§ TASK DETAILS
Every line of the data should be output word for word.

§ DATA SHOWN
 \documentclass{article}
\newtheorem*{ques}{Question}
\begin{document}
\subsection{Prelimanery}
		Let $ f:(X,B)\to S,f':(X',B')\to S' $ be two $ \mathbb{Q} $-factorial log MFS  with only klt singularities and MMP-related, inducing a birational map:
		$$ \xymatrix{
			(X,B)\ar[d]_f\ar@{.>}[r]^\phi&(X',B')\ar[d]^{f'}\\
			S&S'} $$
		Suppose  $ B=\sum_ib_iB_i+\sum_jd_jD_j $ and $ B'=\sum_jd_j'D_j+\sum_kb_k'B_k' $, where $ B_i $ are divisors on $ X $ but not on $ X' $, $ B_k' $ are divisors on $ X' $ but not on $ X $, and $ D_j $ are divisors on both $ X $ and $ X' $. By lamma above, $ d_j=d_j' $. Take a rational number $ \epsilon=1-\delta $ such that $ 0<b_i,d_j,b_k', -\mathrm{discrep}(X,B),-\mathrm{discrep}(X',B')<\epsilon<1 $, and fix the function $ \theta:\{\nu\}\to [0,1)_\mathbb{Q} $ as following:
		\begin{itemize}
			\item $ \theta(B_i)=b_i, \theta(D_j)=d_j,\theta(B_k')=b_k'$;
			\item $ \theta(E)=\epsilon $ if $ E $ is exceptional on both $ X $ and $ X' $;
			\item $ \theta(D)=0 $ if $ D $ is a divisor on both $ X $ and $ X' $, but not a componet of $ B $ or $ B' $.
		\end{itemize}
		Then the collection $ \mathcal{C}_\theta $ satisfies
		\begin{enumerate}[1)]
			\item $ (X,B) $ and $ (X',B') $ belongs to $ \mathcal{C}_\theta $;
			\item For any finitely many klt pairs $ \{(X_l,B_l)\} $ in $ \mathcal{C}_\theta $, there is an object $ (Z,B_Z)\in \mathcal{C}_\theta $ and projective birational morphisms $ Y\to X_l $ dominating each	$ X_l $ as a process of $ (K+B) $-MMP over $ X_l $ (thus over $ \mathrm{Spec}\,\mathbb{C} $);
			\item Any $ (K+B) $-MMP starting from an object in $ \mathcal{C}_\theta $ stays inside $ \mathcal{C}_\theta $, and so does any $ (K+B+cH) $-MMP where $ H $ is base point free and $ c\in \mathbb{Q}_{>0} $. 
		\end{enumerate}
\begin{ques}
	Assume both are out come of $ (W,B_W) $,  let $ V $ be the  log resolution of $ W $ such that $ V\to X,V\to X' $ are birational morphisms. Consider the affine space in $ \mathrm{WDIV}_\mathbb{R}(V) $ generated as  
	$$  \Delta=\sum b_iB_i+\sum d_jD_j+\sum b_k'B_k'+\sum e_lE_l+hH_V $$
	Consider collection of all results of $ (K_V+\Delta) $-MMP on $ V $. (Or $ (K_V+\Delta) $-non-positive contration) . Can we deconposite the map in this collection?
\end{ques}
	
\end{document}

§ ANSWER TO THIS EXERCISE
 \documentclass{article}
\newtheorem*{ques}{Question}
\begin{document}
\subsection{Prelimanery}
		Let $ f:(X,B)\to S,f':(X',B')\to S' $ be two $ \mathbb{Q} $-factorial log MFS  with only klt singularities and MMP-related, inducing a birational map:
		$$ \xymatrix{
			(X,B)\ar[d]_f\ar@{.>}[r]^\phi&(X',B')\ar[d]^{f'}\\
			S&S'} $$
		Suppose  $ B=\sum_ib_iB_i+\sum_jd_jD_j $ and $ B'=\sum_jd_j'D_j+\sum_kb_k'B_k' $, where $ B_i $ are divisors on $ X $ but not on $ X' $, $ B_k' $ are divisors on $ X' $ but not on $ X $, and $ D_j $ are divisors on both $ X $ and $ X' $. By lamma above, $ d_j=d_j' $. Take a rational number $ \epsilon=1-\delta $ such that $ 0<b_i,d_j,b_k', -\mathrm{discrep}(X,B),-\mathrm{discrep}(X',B')<\epsilon<1 $, and fix the function $ \theta:\{\nu\}\to [0,1)_\mathbb{Q} $ as following:
		\begin{itemize}
			\item $ \theta(B_i)=b_i, \theta(D_j)=d_j,\theta(B_k')=b_k'$;
			\item $ \theta(E)=\epsilon $ if $ E $ is exceptional on both $ X $ and $ X' $;
			\item $ \theta(D)=0 $ if $ D $ is a divisor on both $ X $ and $ X' $, but not a componet of $ B $ or $ B' $.
		\end{itemize}
		Then the collection $ \mathcal{C}_\theta $ satisfies
		\begin{enumerate}[1)]
			\item $ (X,B) $ and $ (X',B') $ belongs to $ \mathcal{C}_\theta $;
			\item For any finitely many klt pairs $ \{(X_l,B_l)\} $ in $ \mathcal{C}_\theta $, there is an object $ (Z,B_Z)\in \mathcal{C}_\theta $ and projective birational morphisms $ Y\to X_l $ dominating each	$ X_l $ as a process of $ (K+B) $-MMP over $ X_l $ (thus over $ \mathrm{Spec}\,\mathbb{C} $);
			\item Any $ (K+B) $-MMP starting from an object in $ \mathcal{C}_\theta $ stays inside $ \mathcal{C}_\theta $, and so does any $ (K+B+cH) $-MMP where $ H $ is base point free and $ c\in \mathbb{Q}_{>0} $. 
		\end{enumerate}
\begin{ques}
	Assume both are out come of $ (W,B_W) $,  let $ V $ be the  log resolution of $ W $ such that $ V\to X,V\to X' $ are birational morphisms. Consider the affine space in $ \mathrm{WDIV}_\mathbb{R}(V) $ generated as  
	$$  \Delta=\sum b_iB_i+\sum d_jD_j+\sum b_k'B_k'+\sum e_lE_l+hH_V $$
	Consider collection of all results of $ (K_V+\Delta) $-MMP on $ V $. (Or $ (K_V+\Delta) $-non-positive contration) . Can we deconposite the map in this collection?
\end{ques}
	
\end{document}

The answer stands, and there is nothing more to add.